Breakfasting with the Clowns one morning in Washington, D.C., in a restaurant behind Griffith Stadium, he was more than startled “hearing them break all the plates in the kitchen after we finished eating,” he later wrote. “What a horrible sound. Even as a kid, the irony of it hit me: Here we were in the capital in the land of freedom and equality, and they had to destroy the plates that had touched the forks that had been in the mouths of black men. If dogs had eaten off those plates, they’d have washed them.”
To endure that kind of prejudice, he needed great mental strength, a quality he believed came from his parents. They instilled into their children “Faith in God, personal integrity, dignity, and a humble spirit,” according to a plaque in the museum.
In 1953 Aaron was playing for the Jacksonville (Florida) Tars in the South Atlantic League. The team’s new owner, Samuel W. Wolfson, replaced the Tars with a minor league club named the Jacksonville Braves, which was affiliated with the Boston (soon to be Milwaukee) Braves. Wolfson brought in Aaron and two other black players, thus integrating the team for the first time.
It was a stellar year for Aaron. At the end of the season, the 19-year-old was named the league’s Most Valuable Player, after which one pundit wrote, “Henry Aaron led the league in everything except hotel accommodations.” Aaron and the other black players were not allowed to use the same hotels, cafes, bathrooms, or almost anything else whites used.
And then came the call from the majors. During a spring training game in March 1954, Milwaukee Braves left fielder Bobby Thomson fractured his ankle. The next day, Aaron was making his first spring training start for the Braves. The new left fielder even hit a home run that day. Aaron signed a major league contract on the final day of spring training and was given a Braves uniform with the number 5.

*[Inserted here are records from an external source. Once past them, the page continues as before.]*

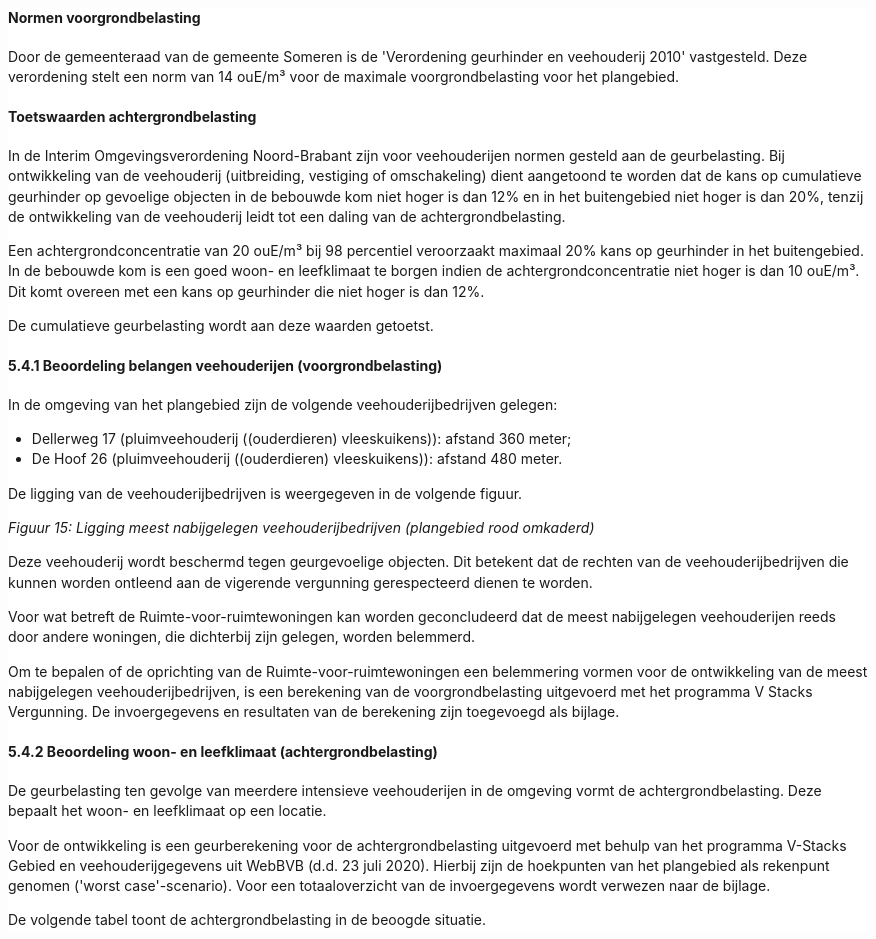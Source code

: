 #### Normen voorgrondbelasting

Door de gemeenteraad van de gemeente Someren is de 'Verordening geurhinder en veehouderij 2010' vastgesteld. Deze verordening stelt een norm van 14 ouE/m³ voor de maximale voorgrondbelasting voor het plangebied.

#### Toetswaarden achtergrondbelasting

In de Interim Omgevingsverordening Noord-Brabant zijn voor veehouderijen normen gesteld aan de geurbelasting. Bij ontwikkeling van de veehouderij (uitbreiding, vestiging of omschakeling) dient aangetoond te worden dat de kans op cumulatieve geurhinder op gevoelige objecten in de bebouwde kom niet hoger is dan 12% en in het buitengebied niet hoger is dan 20%, tenzij de ontwikkeling van de veehouderij leidt tot een daling van de achtergrondbelasting.

Een achtergrondconcentratie van 20 ouE/m³ bij 98 percentiel veroorzaakt maximaal 20% kans op geurhinder in het buitengebied. In de bebouwde kom is een goed woon- en leefklimaat te borgen indien de achtergrondconcentratie niet hoger is dan 10 ouE/m³. Dit komt overeen met een kans op geurhinder die niet hoger is dan 12%.

De cumulatieve geurbelasting wordt aan deze waarden getoetst.

#### 5.4.1 Beoordeling belangen veehouderijen (voorgrondbelasting)

In de omgeving van het plangebied zijn de volgende veehouderijbedrijven gelegen:

- Dellerweg 17 (pluimveehouderij ((ouderdieren) vleeskuikens)): afstand 360 meter;
- De Hoof 26 (pluimveehouderij ((ouderdieren) vleeskuikens)): afstand 480 meter.

De ligging van de veehouderijbedrijven is weergegeven in de volgende figuur.

*Figuur 15: Ligging meest nabijgelegen veehouderijbedrijven (plangebied rood omkaderd)*

Deze veehouderij wordt beschermd tegen geurgevoelige objecten. Dit betekent dat de rechten van de veehouderijbedrijven die kunnen worden ontleend aan de vigerende vergunning gerespecteerd dienen te worden.

Voor wat betreft de Ruimte-voor-ruimtewoningen kan worden geconcludeerd dat de meest nabijgelegen veehouderijen reeds door andere woningen, die dichterbij zijn gelegen, worden belemmerd.

Om te bepalen of de oprichting van de Ruimte-voor-ruimtewoningen een belemmering vormen voor de ontwikkeling van de meest nabijgelegen veehouderijbedrijven, is een berekening van de voorgrondbelasting uitgevoerd met het programma V Stacks Vergunning. De invoergegevens en resultaten van de berekening zijn toegevoegd als bijlage.

#### 5.4.2 Beoordeling woon- en leefklimaat (achtergrondbelasting)

De geurbelasting ten gevolge van meerdere intensieve veehouderijen in de omgeving vormt de achtergrondbelasting. Deze bepaalt het woon- en leefklimaat op een locatie.

Voor de ontwikkeling is een geurberekening voor de achtergrondbelasting uitgevoerd met behulp van het programma V-Stacks Gebied en veehouderijgegevens uit WebBVB (d.d. 23 juli 2020). Hierbij zijn de hoekpunten van het plangebied als rekenpunt genomen ('worst case'-scenario). Voor een totaaloverzicht van de invoergegevens wordt verwezen naar de bijlage.

De volgende tabel toont de achtergrondbelasting in de beoogde situatie.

On April 13, 1954, Aaron made his major league debut. He went hitless in five at-bats against Cincinnati Reds left-hander Joe Nuxhall. But he was in the majors to stay.
The museum showcases Aaron’s lifetime baseball exploits. And why not? “Hammerin’ Hank” had an astonishing 23-year career. (See the accompanying sidebar that includes some of his statistics.) He remains on many top-10, best-ever batting lists. Not to mention the fact that he hit 755 home runs.

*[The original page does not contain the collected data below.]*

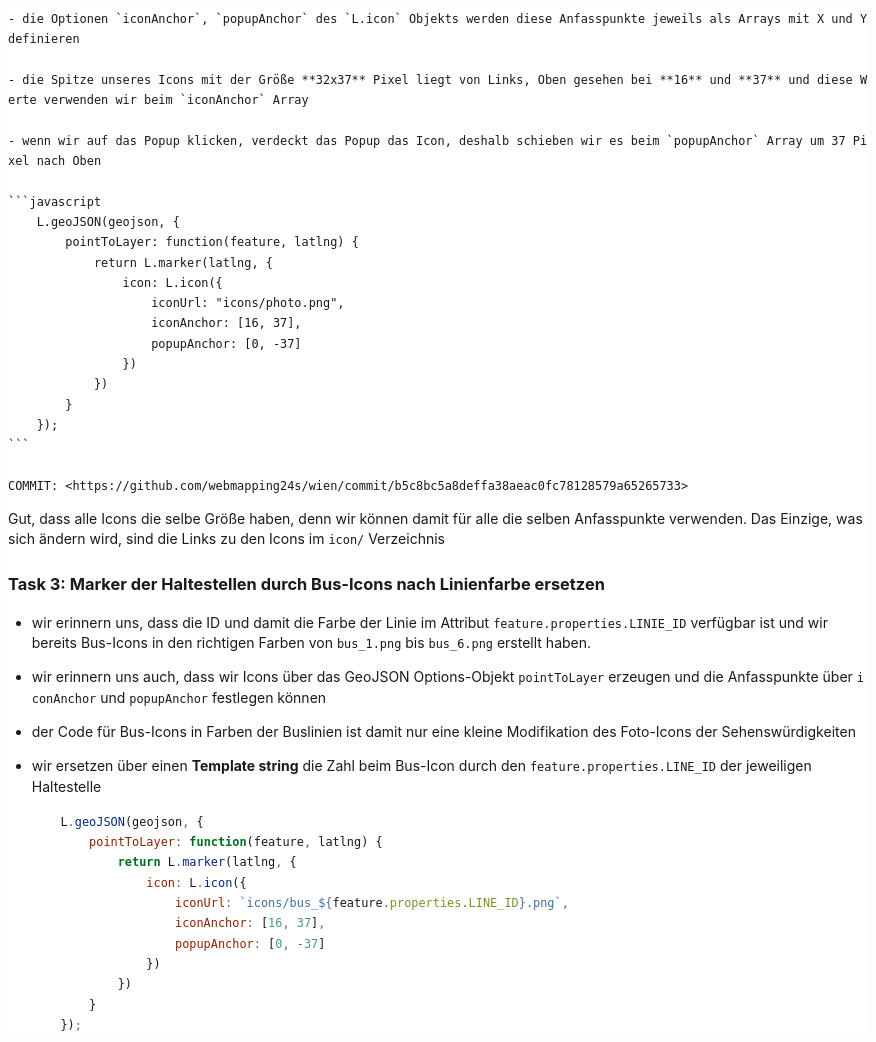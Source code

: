     - die Optionen `iconAnchor`, `popupAnchor` des `L.icon` Objekts werden diese Anfasspunkte jeweils als Arrays mit X und Y definieren

    - die Spitze unseres Icons mit der Größe **32x37** Pixel liegt von Links, Oben gesehen bei **16** und **37** und diese Werte verwenden wir beim `iconAnchor` Array

    - wenn wir auf das Popup klicken, verdeckt das Popup das Icon, deshalb schieben wir es beim `popupAnchor` Array um 37 Pixel nach Oben

    ```javascript
        L.geoJSON(geojson, {
            pointToLayer: function(feature, latlng) {
                return L.marker(latlng, {
                    icon: L.icon({
                        iconUrl: "icons/photo.png",
                        iconAnchor: [16, 37],
                        popupAnchor: [0, -37]
                    })
                })
            }
        });
    ```

    COMMIT: <https://github.com/webmapping24s/wien/commit/b5c8bc5a8deffa38aeac0fc78128579a65265733>

Gut, dass alle Icons die selbe Größe haben, denn wir können damit für alle die selben Anfasspunkte verwenden. Das Einzige, was sich ändern wird, sind die Links zu den Icons im `icon/` Verzeichnis

### Task 3: Marker der Haltestellen durch Bus-Icons nach Linienfarbe ersetzen

- wir erinnern uns, dass die ID und damit die Farbe der Linie im Attribut `feature.properties.LINIE_ID` verfügbar ist und wir bereits Bus-Icons in den richtigen Farben von `bus_1.png` bis `bus_6.png` erstellt haben.

- wir erinnern uns auch, dass wir Icons über das GeoJSON Options-Objekt `pointToLayer` erzeugen und die Anfasspunkte über `iconAnchor` und `popupAnchor` festlegen können

- der Code für Bus-Icons in Farben der Buslinien ist damit nur eine kleine Modifikation des Foto-Icons der Sehenswürdigkeiten 

- wir ersetzen über einen **Template string** die Zahl beim Bus-Icon durch den `feature.properties.LINE_ID` der jeweiligen Haltestelle

    ```javascript
        L.geoJSON(geojson, {
            pointToLayer: function(feature, latlng) {
                return L.marker(latlng, {
                    icon: L.icon({
                        iconUrl: `icons/bus_${feature.properties.LINE_ID}.png`,
                        iconAnchor: [16, 37],
                        popupAnchor: [0, -37]
                    })
                })
            }
        });
    ```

Displays at the museum contain uniforms, pictures, posters, paintings, and more. Also included is an enlargement of a baseball card blunder. The negative of Aaron’s photo was accidentally reversed on his 1957 Topps card, making it appear as though the right-handed Aaron was batting left-handed.
Trivia for the true baseball aficionado awaits here. Did you know that in 1957, Aaron was moved from second in the batting order to the clean-up spot, and he began using a larger, 36-ounce bat? That year, he won the National League home run crown and was named NL Most Valuable Player.
The museum also contains a room dedicated to the Aaron family. It is filled with objects from the original home, including kitchen items used by the family; a photo of young Henry with his parents; and inspirational signs with family mottoes, such as “Rely on God, and act out the things you can change.”
Setting A New Record
By the start of the 1974 baseball season, Aaron was 40 years old and needed only one home run to tie Babe Ruth’s revered record of 714.
The previous season had been polarizing. Many people were angry that Babe Ruth might be bested by someone of color. Multiple, serious threats were made against Aaron’s life as he got closer to that 715th home run. The sports editor of the Atlanta Journal prepared for the massive coverage of the home run record, but also secretly wrote an obituary for Aaron just in case he was murdered.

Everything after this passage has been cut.